# Sample size and sample composition

This vignette describes two functions for estimating optimal sample size and sample composition in growth reference centile studies, based on the paper by Cole (2020).

There are two criteria that determine the optimal sample size N and sample composition $$\lambda$$ in centile studies:

• the centile of interest, which is expressed as a z-score z
• the required level of precision for that centile, expressed as the z-score standard error SEz

Take for example the Cuban Growth Study (Healy 1974, Jordan 1975), which was designed to estimate the 3rd height centile for boys aged 8 with a standard error (SE) of 0.3 cm.

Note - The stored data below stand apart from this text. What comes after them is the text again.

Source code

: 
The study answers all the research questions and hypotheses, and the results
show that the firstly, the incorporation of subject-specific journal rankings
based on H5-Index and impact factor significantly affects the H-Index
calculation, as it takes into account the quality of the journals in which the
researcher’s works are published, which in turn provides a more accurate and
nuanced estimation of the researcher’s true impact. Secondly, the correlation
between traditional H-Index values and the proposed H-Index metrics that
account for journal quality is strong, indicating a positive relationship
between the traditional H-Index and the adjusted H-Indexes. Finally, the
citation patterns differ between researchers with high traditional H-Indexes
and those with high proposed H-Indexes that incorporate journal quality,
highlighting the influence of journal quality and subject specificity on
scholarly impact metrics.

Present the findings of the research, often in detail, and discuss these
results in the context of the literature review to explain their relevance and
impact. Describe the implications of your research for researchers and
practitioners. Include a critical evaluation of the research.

The 3rd centile corresponds to z = -1.88, and the required SE in z-score units is obtained by dividing the SE by the height SD at age 8 of 5.75 cm. This gives the precision in z-score units as SEz = 0.3/5.75 = 0.053.

Cole (2020) pointed out that when calculating sample size it is essential to think also about sample composition, i.e. the age distribution of the measurements. All centile studies need to collect extra data in infancy compared to later in childhood, because babies grow faster than children. But just how much more depends on which centile is the focus. The median requires heavy infant oversampling, whereas the 0.4th centile where z = -2.67 needs very little.

The degree of oversampling is defined by the quantity $$\lambda$$, see Cole (2020), where $$\lambda$$ = 1 means uniform sampling, while for example $$\lambda$$ = 0.4 indicates heavy infant oversampling.

To run the examples, first load the tidyverse and sitar libraries.

## optimal_design

The optimal_design function takes as arguments z, lambda, N, SEz and age. It then calculates the optimal sample composition, based either on z or lambda, and the optimal sample size based either on N or SEz. If both N and SEz are given, N takes precedence. If both z and lambda are given, SEz also depends on age.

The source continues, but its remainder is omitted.